Over the last few weeks I have been fortunate enough to spend a week camping at Grover Hot Springs, travel by train to the California State Rail Road Museum, and visit the new Exploratorium on the waterfront in San Francisco. My excuse has been summer with my sons. And a great summer it has been!
Anyone with kids knows it can be a challenge to keep them entertained. They can only take so much looking at nature, or big steam trains, before they have you running screaming for the door. I vaguely remember it as a kid also — I loved the museums in London. The Science Museum, Natural History Museum and Geology Museum. And if you could find a button to press and make something move you were mesmerized! But mostly it was traipsing around looking at “exhibits” as your parents read out words from the display panels.
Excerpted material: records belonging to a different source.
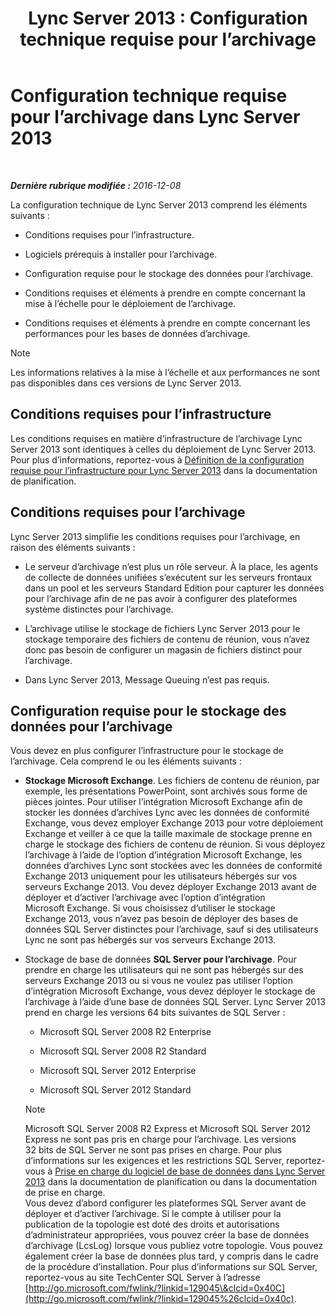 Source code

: ﻿---
title: 'Lync Server 2013 : Configuration technique requise pour l’archivage'
TOCTitle: Configuration technique requise pour l’archivage
ms:assetid: 896d60e2-be4b-462d-8357-4cd307ab7304
ms:mtpsurl: https://technet.microsoft.com/fr-fr/library/JJ205059(v=OCS.15)
ms:contentKeyID: 49297984
ms.date: 12/10/2016
mtps_version: v=OCS.15
ms.translationtype: HT
---

# Configuration technique requise pour l’archivage dans Lync Server 2013

 

_**Dernière rubrique modifiée :** 2016-12-08_

La configuration technique de Lync Server 2013 comprend les éléments suivants :

  - Conditions requises pour l’infrastructure.

  - Logiciels prérequis à installer pour l’archivage.

  - Configuration requise pour le stockage des données pour l’archivage.

  - Conditions requises et éléments à prendre en compte concernant la mise à l’échelle pour le déploiement de l’archivage.

  - Conditions requises et éléments à prendre en compte concernant les performances pour les bases de données d’archivage.

> [!note]  
> Les informations relatives à la mise à l’échelle et aux performances ne sont pas disponibles dans ces versions de Lync Server 2013.

## Conditions requises pour l’infrastructure

Les conditions requises en matière d’infrastructure de l’archivage Lync Server 2013 sont identiques à celles du déploiement de Lync Server 2013. Pour plus d’informations, reportez-vous à [Définition de la configuration requise pour l’infrastructure pour Lync Server 2013](lync-server-2013-determining-your-infrastructure-requirements.md) dans la documentation de planification.

## Conditions requises pour l’archivage

Lync Server 2013 simplifie les conditions requises pour l’archivage, en raison des éléments suivants :

  - Le serveur d’archivage n’est plus un rôle serveur. À la place, les agents de collecte de données unifiées s’exécutent sur les serveurs frontaux dans un pool et les serveurs Standard Edition pour capturer les données pour l’archivage afin de ne pas avoir à configurer des plateformes système distinctes pour l’archivage.

  - L’archivage utilise le stockage de fichiers Lync Server 2013 pour le stockage temporaire des fichiers de contenu de réunion, vous n’avez donc pas besoin de configurer un magasin de fichiers distinct pour l’archivage.

  - Dans Lync Server 2013, Message Queuing n’est pas requis.

## Configuration requise pour le stockage des données pour l’archivage

Vous devez en plus configurer l’infrastructure pour le stockage de l’archivage. Cela comprend le ou les éléments suivants :

  - **Stockage Microsoft Exchange**. Les fichiers de contenu de réunion, par exemple, les présentations PowerPoint, sont archivés sous forme de pièces jointes. Pour utiliser l’intégration Microsoft Exchange afin de stocker les données d’archives Lync avec les données de conformité Exchange, vous devez employer Exchange 2013 pour votre déploiement Exchange et veiller à ce que la taille maximale de stockage prenne en charge le stockage des fichiers de contenu de réunion. Si vous déployez l’archivage à l’aide de l’option d’intégration Microsoft Exchange, les données d’archives Lync sont stockées avec les données de conformité Exchange 2013 uniquement pour les utilisateurs hébergés sur vos serveurs Exchange 2013. Vou devez déployer Exchange 2013 avant de déployer et d’activer l’archivage avec l’option d’intégration Microsoft Exchange. Si vous choisissez d’utiliser le stockage Exchange 2013, vous n’avez pas besoin de déployer des bases de données SQL Server distinctes pour l’archivage, sauf si des utilisateurs Lync ne sont pas hébergés sur vos serveurs Exchange 2013.

  - Stockage de base de données **SQL Server pour l’archivage**. Pour prendre en charge les utilisateurs qui ne sont pas hébergés sur des serveurs Exchange 2013 ou si vous ne voulez pas utiliser l’option d’intégration Microsoft Exchange, vous devez déployer le stockage de l’archivage à l’aide d’une base de données SQL Server. Lync Server 2013 prend en charge les versions 64 bits suivantes de SQL Server :
    
      - Microsoft SQL Server 2008 R2 Enterprise
    
      - Microsoft SQL Server 2008 R2 Standard
    
      - Microsoft SQL Server 2012 Enterprise
    
      - Microsoft SQL Server 2012 Standard
    
    > [!note]  
    > Microsoft SQL Server 2008 R2 Express et Microsoft SQL Server 2012 Express ne sont pas pris en charge pour l’archivage. Les versions 32 bits de SQL Server ne sont pas prises en charge. Pour plus d’informations sur les exigences et les restrictions SQL Server, reportez-vous à <a href="lync-server-2013-database-software-support.md">Prise en charge du logiciel de base de données dans Lync Server 2013</a> dans la documentation de planification ou dans la documentation de prise en charge.    
    Vous devez d’abord configurer les plateformes SQL Server avant de déployer et d’activer l’archivage. Si le compte à utiliser pour la publication de la topologie est doté des droits et autorisations d’administrateur appropriées, vous pouvez créer la base de données d’archivage (LcsLog) lorsque vous publiez votre topologie. Vous pouvez également créer la base de données plus tard, y compris dans le cadre de la procédure d’installation. Pour plus d’informations sur SQL Server, reportez-vous au site TechCenter SQL Server à l’adresse [http://go.microsoft.com/fwlink/?linkid=129045\&clcid=0x40C](http://go.microsoft.com/fwlink/?linkid=129045%26clcid=0x40c).

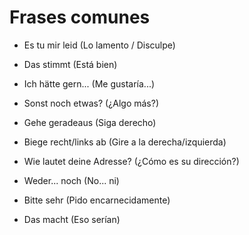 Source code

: # Frases comunes

- Es tu mir leid (Lo lamento / Disculpe)
> 

- Das stimmt (Está bien)
> 

- Ich hätte gern... (Me gustaría...)
> 

- Sonst noch etwas? (¿Algo más?)
> 

- Gehe geradeaus (Siga derecho)
> 

- Biege recht/links ab (Gire a la derecha/izquierda)
> 

- Wie lautet deine Adresse? (¿Cómo es su dirección?)
> 

- Weder... noch (No... ni)
> 

- Bitte sehr (Pido encarnecidamente)
> 

- Das macht (Eso serían)
>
Fortunately museums have moved on and become interactive. The Exploratorium, has taken it to a whole knew level. I managed to spend five hours in it with my six year old son enthralled by the countless exhibits. Learning about constellations. color, sound, termites, waves, fog and so much more. The Exploratorium has been pioneering this kind of interactive learning for decades.
Contrast that to California State Parks that have changed little for decades. We had a wonderful time at Grover Hot Springs, don’t get me wrong, it’s a great place for creative play. But somehow you always feel you are breaking the rules. Wading around in creeks as you dam them up (is it bad for the fish?), climbing rocks (are we off trail?), painting pine cones (will the paint despoil them?), and we simply daren’t make a tree fort even though there are countless downed sticks. I know enough about habitat and endangered species to understand why this makes sense, in theory. But there has to be a way to find a better balance.
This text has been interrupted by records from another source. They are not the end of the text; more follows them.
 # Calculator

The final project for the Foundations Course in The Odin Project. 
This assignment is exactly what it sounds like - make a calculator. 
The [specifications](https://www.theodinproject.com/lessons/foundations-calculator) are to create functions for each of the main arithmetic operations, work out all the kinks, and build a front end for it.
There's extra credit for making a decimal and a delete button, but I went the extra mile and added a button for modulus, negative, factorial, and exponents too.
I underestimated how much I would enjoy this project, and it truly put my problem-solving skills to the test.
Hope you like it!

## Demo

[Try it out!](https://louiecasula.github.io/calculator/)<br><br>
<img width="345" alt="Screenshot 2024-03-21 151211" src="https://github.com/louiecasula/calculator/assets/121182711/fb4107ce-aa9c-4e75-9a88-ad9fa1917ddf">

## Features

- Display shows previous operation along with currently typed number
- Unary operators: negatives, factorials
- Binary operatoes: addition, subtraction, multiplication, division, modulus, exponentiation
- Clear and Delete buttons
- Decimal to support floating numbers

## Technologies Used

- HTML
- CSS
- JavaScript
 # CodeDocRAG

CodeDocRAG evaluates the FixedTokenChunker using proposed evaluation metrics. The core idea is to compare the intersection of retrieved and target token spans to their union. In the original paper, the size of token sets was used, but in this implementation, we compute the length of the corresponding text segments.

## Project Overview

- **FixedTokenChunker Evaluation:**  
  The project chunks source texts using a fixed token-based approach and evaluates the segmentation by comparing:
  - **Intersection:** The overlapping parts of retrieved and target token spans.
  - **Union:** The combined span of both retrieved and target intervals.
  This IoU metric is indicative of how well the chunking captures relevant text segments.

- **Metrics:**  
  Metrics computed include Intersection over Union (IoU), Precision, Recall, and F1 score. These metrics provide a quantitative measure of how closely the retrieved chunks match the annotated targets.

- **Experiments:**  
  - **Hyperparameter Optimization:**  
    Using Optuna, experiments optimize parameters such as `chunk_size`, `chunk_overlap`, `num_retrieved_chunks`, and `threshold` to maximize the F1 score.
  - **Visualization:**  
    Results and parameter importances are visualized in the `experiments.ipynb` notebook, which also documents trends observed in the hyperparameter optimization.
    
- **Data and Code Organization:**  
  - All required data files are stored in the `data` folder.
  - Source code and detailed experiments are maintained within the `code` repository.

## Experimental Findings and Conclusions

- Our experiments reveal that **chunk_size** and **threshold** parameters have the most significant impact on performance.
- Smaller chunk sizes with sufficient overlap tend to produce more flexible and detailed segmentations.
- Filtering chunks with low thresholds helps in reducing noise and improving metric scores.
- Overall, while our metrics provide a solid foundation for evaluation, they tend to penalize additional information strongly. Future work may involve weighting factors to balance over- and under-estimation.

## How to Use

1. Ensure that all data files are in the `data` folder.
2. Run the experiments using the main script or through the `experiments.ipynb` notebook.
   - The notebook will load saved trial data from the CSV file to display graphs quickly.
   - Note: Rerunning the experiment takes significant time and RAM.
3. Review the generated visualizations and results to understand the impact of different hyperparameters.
The California State Railroad Museum has made minor inroads. Hidden away in a corner of the second floor is a play area where kids can build and play with Thomas the Tank Engine model trains. It’s where you will find the smart parents and toddlers catching a break before they head back to the “don’t touch” exhibits downstairs.
I believe its time, way past time, to introduce more interactivity into our state parks. We need places where we encourage kids to dam streams, to dig for worms, to climb trees, to build forts, to pick plants and make collages, and to get thoroughly immersed in the park experience. The best museums have figured this out. As State Parks considers its futures under the Parks Forward initiative, its time to catch up.